Mosquitoes as weapons? It was nearly a real-life threat during World War II, new research suggests.
Researchers now say that Nazi scientists were plotting to weaponize mosquitoes. The plan, which appears never to have been implemented, called for airplanes to release mosquitoes infected with malaria over enemy forces. Scary.
The plan was uncovered by Dr. Klaus Reinhardt, a biologist at the University of Tübingen, who pored over records involving the notorious Dachau concentration camp. His findings were published in the December edition of the quarterly magazine Endeavour.
The mosquito plan dates back to January 1942. That's when Heinrich Himmler, head of the Schutzstaffel (SS) and police in Nazi Germany, reportedly ordered the creation of an entomological institute to study the physiology and control of harmful insects, Reinhardt noted in the article's abstract. The institute was headed by insect researcher Eduard May.
Although the use of chemical and biological weapons was outlawed by the Geneva Protocol of 1925, the question of whether Hitler abided by this edict has long been a topic of debate, the BBC reported. Nazi gas chambers prove the Third Reich's willingness to use poison on civilians, but some historians have argued Hitler did not approve such tactics for the battlefield.
In the article, Reinhardt acknowledges that the evidence for using mosquitoes for biological warfare is far from conclusive.
"The idea to grow malaria-laden mosquitoes and drop them on people is not very well documented other than by the words 'growing station' and 'airdropping site,'" Reinhardt told National Geographic in an email. "The equipment May had at hand was actually rather pathetic."
This is not the first time researchers have offered evidence of Nazi experiments involving "mosquito warfare."
In 2006, Yale history professor Frank Snowden published a book called The Conquest of Malaria in Italy, in which he maintained that the Nazis released malaria-infected mosquitoes to try to stop advancing Allied troops in Italy.

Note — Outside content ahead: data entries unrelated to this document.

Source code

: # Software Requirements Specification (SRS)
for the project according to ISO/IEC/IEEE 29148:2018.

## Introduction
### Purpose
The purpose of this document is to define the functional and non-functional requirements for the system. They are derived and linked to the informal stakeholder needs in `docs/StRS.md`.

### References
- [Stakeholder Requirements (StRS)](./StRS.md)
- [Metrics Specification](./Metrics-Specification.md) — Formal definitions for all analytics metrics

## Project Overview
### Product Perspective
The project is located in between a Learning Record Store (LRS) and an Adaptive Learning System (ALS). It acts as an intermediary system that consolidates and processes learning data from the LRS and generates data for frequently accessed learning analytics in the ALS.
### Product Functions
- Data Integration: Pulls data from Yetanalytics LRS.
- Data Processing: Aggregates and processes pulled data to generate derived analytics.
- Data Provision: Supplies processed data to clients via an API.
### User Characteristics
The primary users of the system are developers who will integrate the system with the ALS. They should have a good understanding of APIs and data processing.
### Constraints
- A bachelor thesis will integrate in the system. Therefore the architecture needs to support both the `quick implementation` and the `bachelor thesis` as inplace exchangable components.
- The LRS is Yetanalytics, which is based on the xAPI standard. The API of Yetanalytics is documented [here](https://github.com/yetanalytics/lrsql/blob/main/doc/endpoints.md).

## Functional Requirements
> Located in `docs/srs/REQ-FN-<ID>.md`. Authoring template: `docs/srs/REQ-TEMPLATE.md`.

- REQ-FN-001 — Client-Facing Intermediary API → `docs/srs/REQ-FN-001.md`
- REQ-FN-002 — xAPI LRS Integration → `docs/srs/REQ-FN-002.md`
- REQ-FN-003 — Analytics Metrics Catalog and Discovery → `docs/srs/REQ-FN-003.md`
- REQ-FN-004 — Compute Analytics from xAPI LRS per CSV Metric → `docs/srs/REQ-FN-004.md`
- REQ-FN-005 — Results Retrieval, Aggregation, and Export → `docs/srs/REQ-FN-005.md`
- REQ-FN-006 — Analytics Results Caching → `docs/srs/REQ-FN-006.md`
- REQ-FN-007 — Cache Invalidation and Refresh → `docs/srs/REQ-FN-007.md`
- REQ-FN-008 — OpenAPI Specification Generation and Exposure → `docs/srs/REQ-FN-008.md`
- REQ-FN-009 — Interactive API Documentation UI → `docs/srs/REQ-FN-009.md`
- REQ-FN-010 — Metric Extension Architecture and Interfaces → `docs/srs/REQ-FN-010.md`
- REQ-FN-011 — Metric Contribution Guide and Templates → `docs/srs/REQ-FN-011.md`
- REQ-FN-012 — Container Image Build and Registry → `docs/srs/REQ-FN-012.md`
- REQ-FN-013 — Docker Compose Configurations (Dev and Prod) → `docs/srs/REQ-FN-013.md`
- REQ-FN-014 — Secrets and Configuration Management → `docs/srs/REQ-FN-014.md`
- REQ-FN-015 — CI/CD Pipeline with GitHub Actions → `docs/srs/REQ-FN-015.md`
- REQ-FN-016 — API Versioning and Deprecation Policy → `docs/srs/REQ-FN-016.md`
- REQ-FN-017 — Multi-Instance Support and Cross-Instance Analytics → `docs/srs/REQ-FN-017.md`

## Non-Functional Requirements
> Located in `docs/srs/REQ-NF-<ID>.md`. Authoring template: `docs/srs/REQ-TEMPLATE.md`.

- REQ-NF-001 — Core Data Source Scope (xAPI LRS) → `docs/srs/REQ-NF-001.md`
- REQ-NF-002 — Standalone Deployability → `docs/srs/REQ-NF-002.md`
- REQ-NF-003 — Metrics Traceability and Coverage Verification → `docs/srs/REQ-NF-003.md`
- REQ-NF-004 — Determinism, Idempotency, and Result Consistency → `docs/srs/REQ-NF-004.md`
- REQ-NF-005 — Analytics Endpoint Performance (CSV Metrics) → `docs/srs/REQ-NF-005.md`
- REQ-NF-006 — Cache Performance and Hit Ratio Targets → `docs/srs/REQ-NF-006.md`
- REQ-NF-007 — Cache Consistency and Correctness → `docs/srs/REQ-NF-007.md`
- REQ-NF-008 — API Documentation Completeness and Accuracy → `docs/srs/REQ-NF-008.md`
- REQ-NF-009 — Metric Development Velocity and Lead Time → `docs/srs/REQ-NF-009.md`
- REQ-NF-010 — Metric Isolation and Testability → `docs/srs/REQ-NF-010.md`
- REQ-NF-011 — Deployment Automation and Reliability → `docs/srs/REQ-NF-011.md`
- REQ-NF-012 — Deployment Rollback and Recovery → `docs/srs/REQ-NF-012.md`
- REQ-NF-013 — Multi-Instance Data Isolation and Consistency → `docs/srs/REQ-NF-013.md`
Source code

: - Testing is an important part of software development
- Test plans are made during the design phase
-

Using American archives and the diaries of Italian soldiers, Snowden's book details how a Nazi entomologist named Erich Martinia allegedly directed the Germans to flood marshes near Rome and fill them with the larvae of malaria-carrying mosquitoes, the Telegraph reported.
Because they were inoculated against malaria, British and American troops wouldn't have been affected by the alleged attack, according to Snowden. But malaria cases did soar among civilians in the area.
Still, not everyone is convinced.
Dr. Eric Toner, an expert in medical responses to bioterrorism at the University of Pittsburgh, told National Geographic that while Reinhardt "makes a good case" regarding possible Nazi offensive biowarfare experimentation, he does not see a "smoking gun."